SPRECHER: Well, I don't know. Can we go with A or C, but duck, she's got the ax, right, the hatchet?

SAGAL: Yeah.

SPRECHER: I don't know, maybe - OK, all right, the audience is generally right, right?

SAGAL: Always.

SPRECHER: We'll go with the majority. We'll go with A.

SAGAL: You're going to go with A, and they are right and you were right. It was good morning, destroyer of men's souls.



SAGAL: It was only later that she started going in and smashing the bottles with a hatchet. Later in life, Mrs. Nation needed money to support her activities. How did she raise the money? A: she auctioned off the chance to watch her take a drink?


SAGAL: B: she sold souvenir hatchets? Or C: she sold photos of herself in a swimsuit?

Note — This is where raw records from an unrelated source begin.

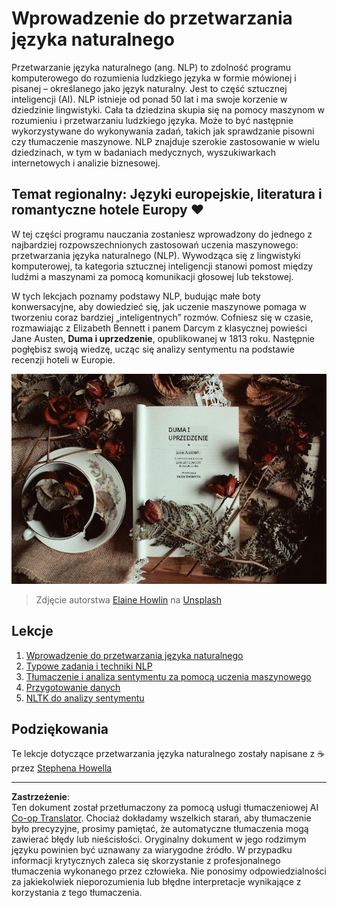 <!--
CO_OP_TRANSLATOR_METADATA:
{
  "original_hash": "1eb379dc2d0c9940b320732d16083778",
  "translation_date": "2025-09-03T18:45:34+00:00",
  "source_file": "6-NLP/README.md",
  "language_code": "pl"
}
-->
# Wprowadzenie do przetwarzania języka naturalnego

Przetwarzanie języka naturalnego (ang. NLP) to zdolność programu komputerowego do rozumienia ludzkiego języka w formie mówionej i pisanej – określanego jako język naturalny. Jest to część sztucznej inteligencji (AI). NLP istnieje od ponad 50 lat i ma swoje korzenie w dziedzinie lingwistyki. Cała ta dziedzina skupia się na pomocy maszynom w rozumieniu i przetwarzaniu ludzkiego języka. Może to być następnie wykorzystywane do wykonywania zadań, takich jak sprawdzanie pisowni czy tłumaczenie maszynowe. NLP znajduje szerokie zastosowanie w wielu dziedzinach, w tym w badaniach medycznych, wyszukiwarkach internetowych i analizie biznesowej.

## Temat regionalny: Języki europejskie, literatura i romantyczne hotele Europy ❤️

W tej części programu nauczania zostaniesz wprowadzony do jednego z najbardziej rozpowszechnionych zastosowań uczenia maszynowego: przetwarzania języka naturalnego (NLP). Wywodząca się z lingwistyki komputerowej, ta kategoria sztucznej inteligencji stanowi pomost między ludźmi a maszynami za pomocą komunikacji głosowej lub tekstowej.

W tych lekcjach poznamy podstawy NLP, budując małe boty konwersacyjne, aby dowiedzieć się, jak uczenie maszynowe pomaga w tworzeniu coraz bardziej „inteligentnych” rozmów. Cofniesz się w czasie, rozmawiając z Elizabeth Bennett i panem Darcym z klasycznej powieści Jane Austen, **Duma i uprzedzenie**, opublikowanej w 1813 roku. Następnie pogłębisz swoją wiedzę, ucząc się analizy sentymentu na podstawie recenzji hoteli w Europie.

![Książka Duma i uprzedzenie oraz herbata](../../../translated_images/p&p.279f1c49ecd889419e4ce6206525e9aa30d32a976955cd24daa636c361c6391f.pl.jpg)
> Zdjęcie autorstwa <a href="https://unsplash.com/@elaineh?utm_source=unsplash&utm_medium=referral&utm_content=creditCopyText">Elaine Howlin</a> na <a href="https://unsplash.com/s/photos/pride-and-prejudice?utm_source=unsplash&utm_medium=referral&utm_content=creditCopyText">Unsplash</a>
  
## Lekcje

1. [Wprowadzenie do przetwarzania języka naturalnego](1-Introduction-to-NLP/README.md)
2. [Typowe zadania i techniki NLP](2-Tasks/README.md)
3. [Tłumaczenie i analiza sentymentu za pomocą uczenia maszynowego](3-Translation-Sentiment/README.md)
4. [Przygotowanie danych](4-Hotel-Reviews-1/README.md)
5. [NLTK do analizy sentymentu](5-Hotel-Reviews-2/README.md)

## Podziękowania 

Te lekcje dotyczące przetwarzania języka naturalnego zostały napisane z ☕ przez [Stephena Howella](https://twitter.com/Howell_MSFT)

---

**Zastrzeżenie**:  
Ten dokument został przetłumaczony za pomocą usługi tłumaczeniowej AI [Co-op Translator](https://github.com/Azure/co-op-translator). Chociaż dokładamy wszelkich starań, aby tłumaczenie było precyzyjne, prosimy pamiętać, że automatyczne tłumaczenia mogą zawierać błędy lub nieścisłości. Oryginalny dokument w jego rodzimym języku powinien być uznawany za wiarygodne źródło. W przypadku informacji krytycznych zaleca się skorzystanie z profesjonalnego tłumaczenia wykonanego przez człowieka. Nie ponosimy odpowiedzialności za jakiekolwiek nieporozumienia lub błędne interpretacje wynikające z korzystania z tego tłumaczenia.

SPRECHER: I'm going to go with B, I think, on that one.

SAGAL: Yeah.

SPRECHER: The swimsuit, who knows what you're going to get there, holy cow.

SAGAL: Oh yeah.


SAGAL: It was 1910, it really wouldn't have done much.

SPRECHER: It could drive you to drinking, you know.

SAGAL: The answer, you're choosing B, selling souvenir hatchets.

SPRECHER: Let's try that one.

SAGAL: That's right, that's what she did.




SAGAL: She was famous for her hatchet, souvenir hatchets.

ROCCA: That's amazing.

SAGAL: Yeah. Carl, how did Randy Sprecher do on our quiz?

KASELL: Randy had two correct answers, so he wins for Dan Sidner.


SAGAL: Well done. Randy Sprecher is the award-winning beer Meister at the Sprecher Brewery here in Milwaukee. Randy Sprecher, thank you so much for joining us.